Exercise >>
Could the data underneath be repeated exactly, in full?

(Records to process)

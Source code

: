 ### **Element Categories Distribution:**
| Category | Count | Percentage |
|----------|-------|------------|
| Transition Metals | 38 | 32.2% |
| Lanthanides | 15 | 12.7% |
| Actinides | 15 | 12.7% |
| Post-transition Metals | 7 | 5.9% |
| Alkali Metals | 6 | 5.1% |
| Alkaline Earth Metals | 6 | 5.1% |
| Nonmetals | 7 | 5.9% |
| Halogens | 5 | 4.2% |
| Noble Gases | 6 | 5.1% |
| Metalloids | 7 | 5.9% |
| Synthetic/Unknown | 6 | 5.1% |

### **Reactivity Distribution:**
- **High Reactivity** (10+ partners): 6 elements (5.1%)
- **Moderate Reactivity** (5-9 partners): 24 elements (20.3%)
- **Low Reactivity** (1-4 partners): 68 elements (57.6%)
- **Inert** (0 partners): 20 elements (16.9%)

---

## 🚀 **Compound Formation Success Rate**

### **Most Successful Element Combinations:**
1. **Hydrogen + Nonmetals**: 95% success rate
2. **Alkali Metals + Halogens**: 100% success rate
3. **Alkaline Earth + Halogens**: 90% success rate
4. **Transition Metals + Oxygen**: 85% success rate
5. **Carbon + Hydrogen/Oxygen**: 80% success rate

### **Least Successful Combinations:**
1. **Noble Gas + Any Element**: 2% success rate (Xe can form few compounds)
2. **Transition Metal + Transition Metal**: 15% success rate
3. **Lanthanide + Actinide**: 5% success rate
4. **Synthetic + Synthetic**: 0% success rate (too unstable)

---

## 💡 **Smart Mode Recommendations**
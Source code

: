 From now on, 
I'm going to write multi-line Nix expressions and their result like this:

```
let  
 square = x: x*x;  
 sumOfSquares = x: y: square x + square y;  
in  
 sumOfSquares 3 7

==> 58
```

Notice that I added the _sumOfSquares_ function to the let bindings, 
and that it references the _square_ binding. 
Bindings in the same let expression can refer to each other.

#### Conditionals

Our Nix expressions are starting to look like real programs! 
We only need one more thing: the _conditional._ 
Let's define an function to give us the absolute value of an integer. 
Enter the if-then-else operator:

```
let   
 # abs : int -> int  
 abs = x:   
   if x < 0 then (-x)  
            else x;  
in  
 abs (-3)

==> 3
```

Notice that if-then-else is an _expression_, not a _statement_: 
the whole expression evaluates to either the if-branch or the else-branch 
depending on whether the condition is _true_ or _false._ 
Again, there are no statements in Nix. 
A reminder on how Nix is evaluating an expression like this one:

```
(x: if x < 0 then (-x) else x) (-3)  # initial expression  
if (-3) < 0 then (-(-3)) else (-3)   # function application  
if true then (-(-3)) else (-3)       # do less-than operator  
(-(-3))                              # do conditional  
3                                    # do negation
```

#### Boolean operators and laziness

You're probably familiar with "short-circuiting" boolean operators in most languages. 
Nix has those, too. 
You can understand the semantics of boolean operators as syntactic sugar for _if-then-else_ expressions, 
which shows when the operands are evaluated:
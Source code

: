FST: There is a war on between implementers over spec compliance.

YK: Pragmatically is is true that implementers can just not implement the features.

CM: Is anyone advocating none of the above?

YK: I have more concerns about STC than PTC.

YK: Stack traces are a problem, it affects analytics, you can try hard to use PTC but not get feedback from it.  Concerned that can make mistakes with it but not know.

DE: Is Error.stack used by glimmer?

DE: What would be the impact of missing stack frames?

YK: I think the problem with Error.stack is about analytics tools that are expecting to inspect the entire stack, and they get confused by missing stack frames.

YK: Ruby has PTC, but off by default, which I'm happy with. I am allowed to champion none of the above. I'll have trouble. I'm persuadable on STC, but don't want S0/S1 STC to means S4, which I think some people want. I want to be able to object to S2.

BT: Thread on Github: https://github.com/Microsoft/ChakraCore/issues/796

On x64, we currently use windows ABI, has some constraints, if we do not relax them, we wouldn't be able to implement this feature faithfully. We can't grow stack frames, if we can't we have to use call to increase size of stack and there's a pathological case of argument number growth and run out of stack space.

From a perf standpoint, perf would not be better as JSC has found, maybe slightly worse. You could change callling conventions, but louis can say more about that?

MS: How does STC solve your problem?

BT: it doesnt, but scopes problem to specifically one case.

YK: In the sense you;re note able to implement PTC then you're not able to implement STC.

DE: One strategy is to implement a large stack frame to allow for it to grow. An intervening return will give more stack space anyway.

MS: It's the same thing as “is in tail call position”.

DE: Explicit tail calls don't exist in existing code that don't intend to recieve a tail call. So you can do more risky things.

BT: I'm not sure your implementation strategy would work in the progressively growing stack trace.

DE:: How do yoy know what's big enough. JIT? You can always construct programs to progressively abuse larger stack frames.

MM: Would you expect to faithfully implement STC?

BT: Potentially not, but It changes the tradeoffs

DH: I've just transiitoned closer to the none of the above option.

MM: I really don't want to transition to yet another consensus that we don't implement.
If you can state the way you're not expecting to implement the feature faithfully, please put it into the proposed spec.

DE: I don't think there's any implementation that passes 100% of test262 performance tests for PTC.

(End Records to process)

Problem solution >>
Source code

: ### **Element Categories Distribution:**
| Category | Count | Percentage |
|----------|-------|------------|
| Transition Metals | 38 | 32.2% |
| Lanthanides | 15 | 12.7% |
| Actinides | 15 | 12.7% |
| Post-transition Metals | 7 | 5.9% |
| Alkali Metals | 6 | 5.1% |
| Alkaline Earth Metals | 6 | 5.1% |
| Nonmetals | 7 | 5.9% |
| Halogens | 5 | 4.2% |
| Noble Gases | 6 | 5.1% |
| Metalloids | 7 | 5.9% |
| Synthetic/Unknown | 6 | 5.1% |

### **Reactivity Distribution:**
- **High Reactivity** (10+ partners): 6 elements (5.1%)
- **Moderate Reactivity** (5-9 partners): 24 elements (20.3%)
- **Low Reactivity** (1-4 partners): 68 elements (57.6%)
- **Inert** (0 partners): 20 elements (16.9%)

---

## 🚀 **Compound Formation Success Rate**

### **Most Successful Element Combinations:**
1. **Hydrogen + Nonmetals**: 95% success rate
2. **Alkali Metals + Halogens**: 100% success rate
3. **Alkaline Earth + Halogens**: 90% success rate
4. **Transition Metals + Oxygen**: 85% success rate
5. **Carbon + Hydrogen/Oxygen**: 80% success rate

### **Least Successful Combinations:**
1. **Noble Gas + Any Element**: 2% success rate (Xe can form few compounds)
2. **Transition Metal + Transition Metal**: 15% success rate
3. **Lanthanide + Actinide**: 5% success rate
4. **Synthetic + Synthetic**: 0% success rate (too unstable)

---

## 💡 **Smart Mode Recommendations**
Source code

: From now on, 
I'm going to write multi-line Nix expressions and their result like this:

```
let  
 square = x: x*x;  
 sumOfSquares = x: y: square x + square y;  
in  
 sumOfSquares 3 7

==> 58
```

Notice that I added the _sumOfSquares_ function to the let bindings, 
and that it references the _square_ binding. 
Bindings in the same let expression can refer to each other.

#### Conditionals

Our Nix expressions are starting to look like real programs! 
We only need one more thing: the _conditional._ 
Let's define an function to give us the absolute value of an integer. 
Enter the if-then-else operator:

```
let   
 # abs : int -> int  
 abs = x:   
   if x < 0 then (-x)  
            else x;  
in  
 abs (-3)

==> 3
```

Notice that if-then-else is an _expression_, not a _statement_: 
the whole expression evaluates to either the if-branch or the else-branch 
depending on whether the condition is _true_ or _false._ 
Again, there are no statements in Nix. 
A reminder on how Nix is evaluating an expression like this one:

```
(x: if x < 0 then (-x) else x) (-3)  # initial expression  
if (-3) < 0 then (-(-3)) else (-3)   # function application  
if true then (-(-3)) else (-3)       # do less-than operator  
(-(-3))                              # do conditional  
3                                    # do negation
```

#### Boolean operators and laziness

You're probably familiar with "short-circuiting" boolean operators in most languages. 
Nix has those, too. 
You can understand the semantics of boolean operators as syntactic sugar for _if-then-else_ expressions, 
which shows when the operands are evaluated:
Source code

:FST: There is a war on between implementers over spec compliance.

YK: Pragmatically is is true that implementers can just not implement the features.

CM: Is anyone advocating none of the above?

YK: I have more concerns about STC than PTC.

YK: Stack traces are a problem, it affects analytics, you can try hard to use PTC but not get feedback from it.  Concerned that can make mistakes with it but not know.

DE: Is Error.stack used by glimmer?

DE: What would be the impact of missing stack frames?

YK: I think the problem with Error.stack is about analytics tools that are expecting to inspect the entire stack, and they get confused by missing stack frames.

YK: Ruby has PTC, but off by default, which I'm happy with. I am allowed to champion none of the above. I'll have trouble. I'm persuadable on STC, but don't want S0/S1 STC to means S4, which I think some people want. I want to be able to object to S2.

BT: Thread on Github: https://github.com/Microsoft/ChakraCore/issues/796

On x64, we currently use windows ABI, has some constraints, if we do not relax them, we wouldn't be able to implement this feature faithfully. We can't grow stack frames, if we can't we have to use call to increase size of stack and there's a pathological case of argument number growth and run out of stack space.

From a perf standpoint, perf would not be better as JSC has found, maybe slightly worse. You could change callling conventions, but louis can say more about that?

MS: How does STC solve your problem?

BT: it doesnt, but scopes problem to specifically one case.

YK: In the sense you;re note able to implement PTC then you're not able to implement STC.

DE: One strategy is to implement a large stack frame to allow for it to grow. An intervening return will give more stack space anyway.

MS: It's the same thing as “is in tail call position”.

DE: Explicit tail calls don't exist in existing code that don't intend to recieve a tail call. So you can do more risky things.

BT: I'm not sure your implementation strategy would work in the progressively growing stack trace.

DE:: How do yoy know what's big enough. JIT? You can always construct programs to progressively abuse larger stack frames.

MM: Would you expect to faithfully implement STC?

BT: Potentially not, but It changes the tradeoffs

DH: I've just transiitoned closer to the none of the above option.

MM: I really don't want to transition to yet another consensus that we don't implement.
If you can state the way you're not expecting to implement the feature faithfully, please put it into the proposed spec.

DE: I don't think there's any implementation that passes 100% of test262 performance tests for PTC.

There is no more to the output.